*** ENTRIES PROVIDED ***
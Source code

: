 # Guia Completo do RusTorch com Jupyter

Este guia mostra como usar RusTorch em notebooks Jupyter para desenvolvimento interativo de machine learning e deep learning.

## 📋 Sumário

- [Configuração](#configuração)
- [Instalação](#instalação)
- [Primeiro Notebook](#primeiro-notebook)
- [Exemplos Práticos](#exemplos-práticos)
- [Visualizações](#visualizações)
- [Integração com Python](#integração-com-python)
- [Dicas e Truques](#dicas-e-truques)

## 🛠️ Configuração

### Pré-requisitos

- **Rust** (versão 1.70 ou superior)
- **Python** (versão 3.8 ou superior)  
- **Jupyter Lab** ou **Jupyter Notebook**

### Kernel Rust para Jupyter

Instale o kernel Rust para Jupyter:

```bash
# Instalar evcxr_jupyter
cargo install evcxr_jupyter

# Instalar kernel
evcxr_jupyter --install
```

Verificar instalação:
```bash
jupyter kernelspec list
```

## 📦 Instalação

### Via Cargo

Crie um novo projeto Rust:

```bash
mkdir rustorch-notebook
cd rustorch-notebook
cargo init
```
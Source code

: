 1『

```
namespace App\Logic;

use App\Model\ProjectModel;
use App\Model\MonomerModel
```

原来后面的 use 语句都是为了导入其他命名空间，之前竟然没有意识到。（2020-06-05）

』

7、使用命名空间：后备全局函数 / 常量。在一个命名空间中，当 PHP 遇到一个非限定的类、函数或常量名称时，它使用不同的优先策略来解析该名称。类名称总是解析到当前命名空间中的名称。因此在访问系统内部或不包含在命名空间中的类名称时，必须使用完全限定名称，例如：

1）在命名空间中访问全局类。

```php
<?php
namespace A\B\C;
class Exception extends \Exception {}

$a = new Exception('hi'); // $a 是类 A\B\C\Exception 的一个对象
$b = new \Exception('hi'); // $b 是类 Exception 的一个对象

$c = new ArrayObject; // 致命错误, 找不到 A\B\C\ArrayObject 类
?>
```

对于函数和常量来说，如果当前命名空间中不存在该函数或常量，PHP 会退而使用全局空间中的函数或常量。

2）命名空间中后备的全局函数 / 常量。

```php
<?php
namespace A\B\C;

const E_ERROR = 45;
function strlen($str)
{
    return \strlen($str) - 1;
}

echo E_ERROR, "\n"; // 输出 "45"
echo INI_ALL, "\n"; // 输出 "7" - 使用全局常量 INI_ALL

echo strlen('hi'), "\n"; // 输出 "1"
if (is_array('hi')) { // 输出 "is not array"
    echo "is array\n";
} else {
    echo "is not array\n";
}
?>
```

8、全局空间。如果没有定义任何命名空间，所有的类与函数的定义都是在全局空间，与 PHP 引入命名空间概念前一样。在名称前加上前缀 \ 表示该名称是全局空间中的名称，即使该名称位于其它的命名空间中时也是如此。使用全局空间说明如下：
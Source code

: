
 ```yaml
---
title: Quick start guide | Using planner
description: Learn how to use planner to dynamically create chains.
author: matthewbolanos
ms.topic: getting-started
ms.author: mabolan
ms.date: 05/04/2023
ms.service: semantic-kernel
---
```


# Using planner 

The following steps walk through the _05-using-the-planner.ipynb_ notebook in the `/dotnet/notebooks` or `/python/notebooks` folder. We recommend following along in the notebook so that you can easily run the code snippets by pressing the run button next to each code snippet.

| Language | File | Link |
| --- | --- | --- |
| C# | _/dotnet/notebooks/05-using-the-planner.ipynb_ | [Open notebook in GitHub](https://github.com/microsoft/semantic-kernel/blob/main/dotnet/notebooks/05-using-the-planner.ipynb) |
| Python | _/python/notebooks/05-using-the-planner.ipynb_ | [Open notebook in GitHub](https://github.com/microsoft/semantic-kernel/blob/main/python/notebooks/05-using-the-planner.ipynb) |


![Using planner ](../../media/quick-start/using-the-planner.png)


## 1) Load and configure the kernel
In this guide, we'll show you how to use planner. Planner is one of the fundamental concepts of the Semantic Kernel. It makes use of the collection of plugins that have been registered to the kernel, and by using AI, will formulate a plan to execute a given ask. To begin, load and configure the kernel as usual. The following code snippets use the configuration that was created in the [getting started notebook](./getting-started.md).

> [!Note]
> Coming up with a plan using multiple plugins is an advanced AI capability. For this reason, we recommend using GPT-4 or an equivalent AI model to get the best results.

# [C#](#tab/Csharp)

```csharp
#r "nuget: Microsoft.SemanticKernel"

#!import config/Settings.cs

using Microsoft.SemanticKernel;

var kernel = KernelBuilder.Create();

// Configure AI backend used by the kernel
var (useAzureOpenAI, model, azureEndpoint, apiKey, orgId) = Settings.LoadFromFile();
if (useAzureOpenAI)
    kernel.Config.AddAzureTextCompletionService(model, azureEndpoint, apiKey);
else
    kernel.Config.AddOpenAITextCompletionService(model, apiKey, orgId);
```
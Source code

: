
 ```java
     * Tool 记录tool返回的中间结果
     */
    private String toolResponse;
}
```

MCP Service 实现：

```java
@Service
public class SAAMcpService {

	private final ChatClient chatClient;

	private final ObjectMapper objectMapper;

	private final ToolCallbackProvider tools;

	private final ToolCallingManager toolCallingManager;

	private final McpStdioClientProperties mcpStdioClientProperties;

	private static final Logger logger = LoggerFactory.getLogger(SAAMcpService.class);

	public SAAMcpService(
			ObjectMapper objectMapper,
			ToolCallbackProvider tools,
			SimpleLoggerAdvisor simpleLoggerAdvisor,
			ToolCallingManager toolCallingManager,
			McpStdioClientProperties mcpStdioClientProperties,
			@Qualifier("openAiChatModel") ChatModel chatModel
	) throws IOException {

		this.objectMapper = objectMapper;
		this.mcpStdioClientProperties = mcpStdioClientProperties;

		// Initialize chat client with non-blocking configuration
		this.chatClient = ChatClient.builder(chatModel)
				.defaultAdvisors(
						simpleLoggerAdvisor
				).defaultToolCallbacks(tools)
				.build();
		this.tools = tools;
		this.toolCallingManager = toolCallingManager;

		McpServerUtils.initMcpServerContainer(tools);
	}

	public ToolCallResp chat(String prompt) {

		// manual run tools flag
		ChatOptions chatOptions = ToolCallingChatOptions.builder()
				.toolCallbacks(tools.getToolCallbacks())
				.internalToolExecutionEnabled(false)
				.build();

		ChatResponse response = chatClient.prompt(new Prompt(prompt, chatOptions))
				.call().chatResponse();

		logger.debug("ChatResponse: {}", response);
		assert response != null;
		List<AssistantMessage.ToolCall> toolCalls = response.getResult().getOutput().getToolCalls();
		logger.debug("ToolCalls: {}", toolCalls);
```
*** End of ENTRIES PROVIDED ***
### WORK INSTRUCTION
Could you reproduce every record exactly as written?

### EXERCISE RESULT
Source code

: # Guia Completo do RusTorch com Jupyter

Este guia mostra como usar RusTorch em notebooks Jupyter para desenvolvimento interativo de machine learning e deep learning.

## 📋 Sumário

- [Configuração](#configuração)
- [Instalação](#instalação)
- [Primeiro Notebook](#primeiro-notebook)
- [Exemplos Práticos](#exemplos-práticos)
- [Visualizações](#visualizações)
- [Integração com Python](#integração-com-python)
- [Dicas e Truques](#dicas-e-truques)

## 🛠️ Configuração

### Pré-requisitos

- **Rust** (versão 1.70 ou superior)
- **Python** (versão 3.8 ou superior)  
- **Jupyter Lab** ou **Jupyter Notebook**

### Kernel Rust para Jupyter

Instale o kernel Rust para Jupyter:

```bash
# Instalar evcxr_jupyter
cargo install evcxr_jupyter

# Instalar kernel
evcxr_jupyter --install
```

Verificar instalação:
```bash
jupyter kernelspec list
```

## 📦 Instalação

### Via Cargo

Crie um novo projeto Rust:

```bash
mkdir rustorch-notebook
cd rustorch-notebook
cargo init
```
Source code

: 1『

```
namespace App\Logic;

use App\Model\ProjectModel;
use App\Model\MonomerModel
```

原来后面的 use 语句都是为了导入其他命名空间，之前竟然没有意识到。（2020-06-05）

』

7、使用命名空间：后备全局函数 / 常量。在一个命名空间中，当 PHP 遇到一个非限定的类、函数或常量名称时，它使用不同的优先策略来解析该名称。类名称总是解析到当前命名空间中的名称。因此在访问系统内部或不包含在命名空间中的类名称时，必须使用完全限定名称，例如：

1）在命名空间中访问全局类。

```php
<?php
namespace A\B\C;
class Exception extends \Exception {}

$a = new Exception('hi'); // $a 是类 A\B\C\Exception 的一个对象
$b = new \Exception('hi'); // $b 是类 Exception 的一个对象

$c = new ArrayObject; // 致命错误, 找不到 A\B\C\ArrayObject 类
?>
```

对于函数和常量来说，如果当前命名空间中不存在该函数或常量，PHP 会退而使用全局空间中的函数或常量。

2）命名空间中后备的全局函数 / 常量。

```php
<?php
namespace A\B\C;

const E_ERROR = 45;
function strlen($str)
{
    return \strlen($str) - 1;
}

echo E_ERROR, "\n"; // 输出 "45"
echo INI_ALL, "\n"; // 输出 "7" - 使用全局常量 INI_ALL

echo strlen('hi'), "\n"; // 输出 "1"
if (is_array('hi')) { // 输出 "is not array"
    echo "is array\n";
} else {
    echo "is not array\n";
}
?>
```

8、全局空间。如果没有定义任何命名空间，所有的类与函数的定义都是在全局空间，与 PHP 引入命名空间概念前一样。在名称前加上前缀 \ 表示该名称是全局空间中的名称，即使该名称位于其它的命名空间中时也是如此。使用全局空间说明如下：
Source code

:
 ```yaml
---
title: Quick start guide | Using planner
description: Learn how to use planner to dynamically create chains.
author: matthewbolanos
ms.topic: getting-started
ms.author: mabolan
ms.date: 05/04/2023
ms.service: semantic-kernel
---
```


# Using planner 

The following steps walk through the _05-using-the-planner.ipynb_ notebook in the `/dotnet/notebooks` or `/python/notebooks` folder. We recommend following along in the notebook so that you can easily run the code snippets by pressing the run button next to each code snippet.

| Language | File | Link |
| --- | --- | --- |
| C# | _/dotnet/notebooks/05-using-the-planner.ipynb_ | [Open notebook in GitHub](https://github.com/microsoft/semantic-kernel/blob/main/dotnet/notebooks/05-using-the-planner.ipynb) |
| Python | _/python/notebooks/05-using-the-planner.ipynb_ | [Open notebook in GitHub](https://github.com/microsoft/semantic-kernel/blob/main/python/notebooks/05-using-the-planner.ipynb) |


![Using planner ](../../media/quick-start/using-the-planner.png)


## 1) Load and configure the kernel
In this guide, we'll show you how to use planner. Planner is one of the fundamental concepts of the Semantic Kernel. It makes use of the collection of plugins that have been registered to the kernel, and by using AI, will formulate a plan to execute a given ask. To begin, load and configure the kernel as usual. The following code snippets use the configuration that was created in the [getting started notebook](./getting-started.md).

> [!Note]
> Coming up with a plan using multiple plugins is an advanced AI capability. For this reason, we recommend using GPT-4 or an equivalent AI model to get the best results.

# [C#](#tab/Csharp)

```csharp
#r "nuget: Microsoft.SemanticKernel"

#!import config/Settings.cs

using Microsoft.SemanticKernel;

var kernel = KernelBuilder.Create();

// Configure AI backend used by the kernel
var (useAzureOpenAI, model, azureEndpoint, apiKey, orgId) = Settings.LoadFromFile();
if (useAzureOpenAI)
    kernel.Config.AddAzureTextCompletionService(model, azureEndpoint, apiKey);
else
    kernel.Config.AddOpenAITextCompletionService(model, apiKey, orgId);
```
Source code

:
 ```java
     * Tool 记录tool返回的中间结果
     */
    private String toolResponse;
}
```

MCP Service 实现：

```java
@Service
public class SAAMcpService {

	private final ChatClient chatClient;

	private final ObjectMapper objectMapper;

	private final ToolCallbackProvider tools;

	private final ToolCallingManager toolCallingManager;

	private final McpStdioClientProperties mcpStdioClientProperties;

	private static final Logger logger = LoggerFactory.getLogger(SAAMcpService.class);

	public SAAMcpService(
			ObjectMapper objectMapper,
			ToolCallbackProvider tools,
			SimpleLoggerAdvisor simpleLoggerAdvisor,
			ToolCallingManager toolCallingManager,
			McpStdioClientProperties mcpStdioClientProperties,
			@Qualifier("openAiChatModel") ChatModel chatModel
	) throws IOException {

		this.objectMapper = objectMapper;
		this.mcpStdioClientProperties = mcpStdioClientProperties;

		// Initialize chat client with non-blocking configuration
		this.chatClient = ChatClient.builder(chatModel)
				.defaultAdvisors(
						simpleLoggerAdvisor
				).defaultToolCallbacks(tools)
				.build();
		this.tools = tools;
		this.toolCallingManager = toolCallingManager;

		McpServerUtils.initMcpServerContainer(tools);
	}

	public ToolCallResp chat(String prompt) {

		// manual run tools flag
		ChatOptions chatOptions = ToolCallingChatOptions.builder()
				.toolCallbacks(tools.getToolCallbacks())
				.internalToolExecutionEnabled(false)
				.build();

		ChatResponse response = chatClient.prompt(new Prompt(prompt, chatOptions))
				.call().chatResponse();

		logger.debug("ChatResponse: {}", response);
		assert response != null;
		List<AssistantMessage.ToolCall> toolCalls = response.getResult().getOutput().getToolCalls();
		logger.debug("ToolCalls: {}", toolCalls);
```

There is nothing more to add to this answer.